Ein paar Meter „George-Harrison-Straße“
Der so beschworene Lennon’sche Segen hielt allerdings nur 21 Jahre, denn 2012 kam das Aus für das in der Bausubstanz marode Jugendzentrum – mitsamt „John’s Café“. Das Pro und Contra zwischen dem feministischen Beatle und dem „rücksichtslosen Kriegstreiber“ aus Potsdam (so die Jusos) wogte allerdings weniger um die Charakterzüge beider Persönlichkeiten. Den sechs Stimmen von CDU und FDP für den damaligen Status quo ging es ums Grundsätzliche. „Die Akzeptanz in der Bevölkerung fehlt“, meinte Christdemokrat Peter Hoffmann. „Wir müssten dann konsequenterweise noch einige andere Straßennamen ändern – wie die Sedanstraße .“
Musik vom Todestag bei den Legendary Shorts der Kurzfilmtage
Ein schicksalhaft mit dem Todestag von John Lennon am 8. Dezember 1980 verbundenes Tondokument zählt zum Bestand der „Legendary Shorts“ im Online-Portal der Internationalen Kurzfilmtage (dazu dem „Shorts“-Link 2018 folgen): Der von Yoko Ono 1981 als Single „For John“ veröffentlichte Song „ Walking on Thin Ice“ enthält mit einem Gitarrenpart den letzten musikalischen Beitrag John Lennons, eingespielt an seinem Todestag.
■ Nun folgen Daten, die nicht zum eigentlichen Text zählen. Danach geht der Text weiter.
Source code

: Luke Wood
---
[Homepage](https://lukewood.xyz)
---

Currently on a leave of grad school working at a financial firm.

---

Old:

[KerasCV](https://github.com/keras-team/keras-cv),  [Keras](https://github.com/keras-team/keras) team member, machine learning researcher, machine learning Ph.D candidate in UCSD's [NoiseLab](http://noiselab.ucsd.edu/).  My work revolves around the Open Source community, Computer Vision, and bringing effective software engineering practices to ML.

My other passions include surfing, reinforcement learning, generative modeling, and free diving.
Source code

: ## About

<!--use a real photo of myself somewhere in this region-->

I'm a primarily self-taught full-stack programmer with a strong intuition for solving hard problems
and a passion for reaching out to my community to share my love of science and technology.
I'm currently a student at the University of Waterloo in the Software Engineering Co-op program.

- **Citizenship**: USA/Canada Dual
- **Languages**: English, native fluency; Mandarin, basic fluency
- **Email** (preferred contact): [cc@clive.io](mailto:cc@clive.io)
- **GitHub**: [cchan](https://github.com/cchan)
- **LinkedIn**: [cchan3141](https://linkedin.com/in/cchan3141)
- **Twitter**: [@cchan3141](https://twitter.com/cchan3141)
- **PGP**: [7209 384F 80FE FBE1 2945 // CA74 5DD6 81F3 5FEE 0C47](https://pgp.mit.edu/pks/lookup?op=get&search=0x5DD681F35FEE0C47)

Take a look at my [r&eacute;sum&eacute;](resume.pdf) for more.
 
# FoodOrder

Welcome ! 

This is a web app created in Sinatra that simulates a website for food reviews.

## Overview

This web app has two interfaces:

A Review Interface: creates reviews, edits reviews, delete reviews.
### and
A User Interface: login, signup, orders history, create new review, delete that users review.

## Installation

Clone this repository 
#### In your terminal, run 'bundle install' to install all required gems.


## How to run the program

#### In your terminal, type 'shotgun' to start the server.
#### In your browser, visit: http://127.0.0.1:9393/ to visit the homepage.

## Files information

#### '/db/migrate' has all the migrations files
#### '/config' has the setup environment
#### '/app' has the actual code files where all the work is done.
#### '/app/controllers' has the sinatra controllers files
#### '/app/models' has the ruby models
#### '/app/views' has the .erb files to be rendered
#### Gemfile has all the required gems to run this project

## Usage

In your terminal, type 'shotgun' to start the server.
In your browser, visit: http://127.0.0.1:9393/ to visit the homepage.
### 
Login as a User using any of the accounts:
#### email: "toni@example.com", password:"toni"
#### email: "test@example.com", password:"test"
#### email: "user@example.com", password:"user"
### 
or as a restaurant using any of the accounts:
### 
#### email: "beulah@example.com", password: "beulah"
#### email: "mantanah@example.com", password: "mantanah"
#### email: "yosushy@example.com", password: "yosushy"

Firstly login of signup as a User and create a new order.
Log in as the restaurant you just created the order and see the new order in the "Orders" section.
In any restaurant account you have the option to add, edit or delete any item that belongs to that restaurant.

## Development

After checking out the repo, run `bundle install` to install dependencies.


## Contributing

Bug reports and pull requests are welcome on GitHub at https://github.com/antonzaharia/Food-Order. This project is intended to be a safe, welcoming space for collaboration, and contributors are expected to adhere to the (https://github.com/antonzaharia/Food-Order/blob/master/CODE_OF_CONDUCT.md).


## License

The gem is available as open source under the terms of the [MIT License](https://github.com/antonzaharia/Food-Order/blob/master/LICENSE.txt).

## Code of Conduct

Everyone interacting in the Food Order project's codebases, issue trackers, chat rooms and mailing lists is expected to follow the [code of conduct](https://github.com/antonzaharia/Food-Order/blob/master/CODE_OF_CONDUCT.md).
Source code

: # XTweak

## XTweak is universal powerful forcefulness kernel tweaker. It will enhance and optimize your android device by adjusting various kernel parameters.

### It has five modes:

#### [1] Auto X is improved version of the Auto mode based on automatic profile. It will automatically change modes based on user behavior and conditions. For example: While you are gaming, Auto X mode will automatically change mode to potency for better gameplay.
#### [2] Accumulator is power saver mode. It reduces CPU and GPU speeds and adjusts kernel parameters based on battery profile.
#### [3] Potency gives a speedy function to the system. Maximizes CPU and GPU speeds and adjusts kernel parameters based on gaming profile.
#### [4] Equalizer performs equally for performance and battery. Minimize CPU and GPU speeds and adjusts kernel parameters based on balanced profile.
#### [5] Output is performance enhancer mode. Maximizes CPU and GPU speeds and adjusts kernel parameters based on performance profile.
Als Mark David Chapman vor dem Dakota-Building in New York auf Lennon schoss, war das Ehepaar Ono-Lennon auf dem Heimweg vom Tonstudio und Lennon trug das Tonband von „Walking on Thin Ice“ bei sich. Im sonst meist gering geschätzten musikalischen Oeuvre der Aktionskünstlerin Yoko Ono fand dieser Song die höchste Anerkennung, wurde von Elvis Costello und Siouxsie Sioux gecovert und 2003 als Remix erneut veröffentlicht.
Das ist der Punkt, bis heute: Verherrlichen wir mit dem Namen des Städtchens in den Ardennen und den Schlachten von 1870 und 1940 die Kriege gegen Frankreich? Oder lässt sich „Sedanstraße“ auch als mahnende Erinnerung verstehen? Die nördlichsten Meter der Sedanstraße mit hübschen Gründerzeit-Häusern grenzen übrigens an den John-Lennon-Platz . Zumindest sie könnten doch auch „George-Harrison-Straße“ heißen . . . die beiden Beatles-Gitarristen hätten wieder zusammengefunden.